We can distinguish processes which can be planned for by calling them "design processes" and contrasting them to processes which cannot be predicted and controlled--"emergent processes". Because I live in a society with a fairly stable political system and reasonable systems of distribution (because I can count on those things most days), getting up and cooking my eggs for breakfast is a design process. There are others who are not so well off who cannot expect the luxuries I have, others for whom the availability of breakfast must be won each day. Feeding themselves day-to-day is more of an emergent process. Even though I can pretty much count on the local grocery, because of increased worldwide population density and technological advancement, employment is not so much a design process for me; it's more of a mixed process. I have to plan and do what I can, but things will be drastically different in many ways ten years from now. Even the US Post Office, once considered to be one of the most secure employers in the world, may not be around into my old age. Every boundary, every construction, will be changed and might as well be questioned and criticized.

But what do market influences on the US Postal Service have to do with love? Good question; I'm glad you brought it up. It's all connected. While the effects on my family of my uncle's position with the postal service are relevant, I'm going to exclude that topic from this discussion for the sake of brevity. As interesting as Tolkien's Ents are, I'm not one of them. Exclusion is good. The overall market influences on job opportunities and job security obviously have an influential impact on potential romantic interests, so I'll leave my uncle out of this one. But love and economics come together when we look at the motivations behind ethical economic decisions. Besides all the stuff Veblen pointed out about conspicuous consumption and all the ways that can affect "courting", if we assume for the moment (really stretch your imagination here) that I don't have the financial backing to consume very conspicuously, what are my motivations for making ethical--rather than primarily pragmatic/selfish--economic decisions. As Al Pacino in Scarface said, "First you get the money, then you get the power. Then you get the women." Many a poor Romeo is glad to be able to differ. Behind [with/within] every good man is a good woman. We are biologically set up to be good in some ways.

I know that being happy with my girl makes me happy. Treating her well, she treats me well. So far. Everything changes, but we're doing alright so far. She likes that I'm not an asshole--more often than not anyway. I used to have a hard time meditating around other people, but we've become kind of close. Having her around makes me happier AND more peaceful. It's taken some time and effort from both of us, but now, when she's not around, I can really feel that it takes will on my part to meditate. If I can't share the benefits, they don't seem as important.
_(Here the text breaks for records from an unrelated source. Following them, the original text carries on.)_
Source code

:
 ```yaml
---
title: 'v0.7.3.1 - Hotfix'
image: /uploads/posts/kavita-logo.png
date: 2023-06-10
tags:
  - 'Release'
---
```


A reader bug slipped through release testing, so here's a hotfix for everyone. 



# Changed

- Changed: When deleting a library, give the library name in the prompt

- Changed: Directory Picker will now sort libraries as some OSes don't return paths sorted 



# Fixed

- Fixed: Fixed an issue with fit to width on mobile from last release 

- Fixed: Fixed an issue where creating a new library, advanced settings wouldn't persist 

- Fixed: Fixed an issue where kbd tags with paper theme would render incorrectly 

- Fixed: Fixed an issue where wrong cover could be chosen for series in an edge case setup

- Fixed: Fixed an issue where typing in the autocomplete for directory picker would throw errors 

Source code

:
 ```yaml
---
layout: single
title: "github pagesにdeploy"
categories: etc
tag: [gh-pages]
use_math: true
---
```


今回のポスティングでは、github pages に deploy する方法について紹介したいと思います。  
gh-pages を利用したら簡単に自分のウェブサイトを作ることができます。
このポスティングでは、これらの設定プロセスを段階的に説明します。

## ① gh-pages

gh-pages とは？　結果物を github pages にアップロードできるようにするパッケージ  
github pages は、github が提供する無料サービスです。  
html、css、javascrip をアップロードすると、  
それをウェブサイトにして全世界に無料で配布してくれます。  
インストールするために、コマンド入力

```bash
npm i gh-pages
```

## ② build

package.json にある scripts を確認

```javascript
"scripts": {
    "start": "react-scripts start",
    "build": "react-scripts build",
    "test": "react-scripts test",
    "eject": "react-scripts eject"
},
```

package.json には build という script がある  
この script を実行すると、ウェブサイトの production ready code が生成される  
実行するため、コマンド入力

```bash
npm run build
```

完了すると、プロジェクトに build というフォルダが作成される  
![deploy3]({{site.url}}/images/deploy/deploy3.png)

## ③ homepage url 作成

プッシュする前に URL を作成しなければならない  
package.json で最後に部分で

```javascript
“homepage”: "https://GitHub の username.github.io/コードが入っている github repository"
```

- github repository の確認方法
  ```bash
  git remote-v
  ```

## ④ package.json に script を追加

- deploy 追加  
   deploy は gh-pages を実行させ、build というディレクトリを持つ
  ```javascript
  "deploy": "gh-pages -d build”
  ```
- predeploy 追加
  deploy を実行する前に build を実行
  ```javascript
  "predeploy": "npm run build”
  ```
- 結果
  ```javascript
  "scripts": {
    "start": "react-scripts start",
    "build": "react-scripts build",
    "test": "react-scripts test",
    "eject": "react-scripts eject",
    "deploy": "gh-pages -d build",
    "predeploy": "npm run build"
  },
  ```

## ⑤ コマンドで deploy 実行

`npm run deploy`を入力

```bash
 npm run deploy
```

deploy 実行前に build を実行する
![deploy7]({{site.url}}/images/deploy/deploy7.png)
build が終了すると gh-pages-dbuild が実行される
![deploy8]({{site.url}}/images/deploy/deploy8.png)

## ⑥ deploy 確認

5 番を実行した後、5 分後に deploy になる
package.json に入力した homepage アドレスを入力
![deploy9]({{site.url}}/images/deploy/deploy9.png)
They seem disconnected, floating, metaphysical. When she's around, feeling more intimate with my life and the world is a physical thing, visceral, close. The emotions feed a different tone of meditation. Rather than leading away from problems and dissatisfaction, I can see how patience and equanimity help when we misunderstand each other. And the increased subtlety--in a healthy emotional context--helps me feel more open, responsive, and appreciative.